● **DATA SECTION**
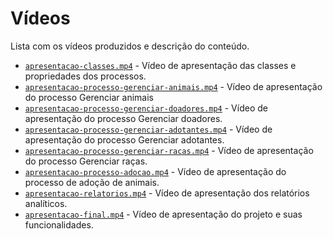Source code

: # Vídeos

Lista com os vídeos produzidos e descrição do conteúdo.

* [`apresentacao-classes.mp4`](/docs/videos/apresentacao-classes.mp4) - Vídeo de apresentação das classes e propriedades dos processos.
* [`apresentacao-processo-gerenciar-animais.mp4`](/docs/videos/apresentacao-processo-gerenciar-animais.mp4) - Vídeo de apresentação do processo Gerenciar animais
* [`apresentacao-processo-gerenciar-doadores.mp4`](/docs/videos/apresentacao-processo-gerenciar-doadores.mp4) - Vídeo de apresentação do processo Gerenciar doadores.
* [`apresentacao-processo-gerenciar-adotantes.mp4`](/docs/videos/apresentacao-processo-gerenciar-adotantes.mp4) - Vídeo de apresentação do processo Gerenciar adotantes.
* [`apresentacao-processo-gerenciar-racas.mp4`](/docs/videos/apresentacao-processo-gerenciar-racas.mp4) - Vídeo de apresentação do processo Gerenciar raças.
* [`apresentacao-processo-adocao.mp4`](/docs/videos/apresentacao-processo-adocao.mp4) - Vídeo de apresentação do processo de adoção de animais.
* [`apresentacao-relatorios.mp4`](/docs/videos/apresentacao-relatorios.mp4) - Vídeo de apresentação dos relatórios analíticos.
* [`apresentacao-final.mp4`](/docs/videos/apresentacao-final.mp4) - Vídeo de apresentação do projeto e suas funcionalidades.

● **PROMPT**
If a line falls between the first line of the records above and the line containing "processo Gerenciar raças.", inclusive, retype it exactly; leave pictures out.

● **SOLUTION TO THIS PROBLEM**
Source code

: # Vídeos

Lista com os vídeos produzidos e descrição do conteúdo.

* [`apresentacao-classes.mp4`](/docs/videos/apresentacao-classes.mp4) - Vídeo de apresentação das classes e propriedades dos processos.
* [`apresentacao-processo-gerenciar-animais.mp4`](/docs/videos/apresentacao-processo-gerenciar-animais.mp4) - Vídeo de apresentação do processo Gerenciar animais
* [`apresentacao-processo-gerenciar-doadores.mp4`](/docs/videos/apresentacao-processo-gerenciar-doadores.mp4) - Vídeo de apresentação do processo Gerenciar doadores.
* [`apresentacao-processo-gerenciar-adotantes.mp4`](/docs/videos/apresentacao-processo-gerenciar-adotantes.mp4) - Vídeo de apresentação do processo Gerenciar adotantes.
* [`apresentacao-processo-gerenciar-racas.mp4`](/docs/videos/apresentacao-processo-gerenciar-racas.mp4) - Vídeo de apresentação do processo Gerenciar raças.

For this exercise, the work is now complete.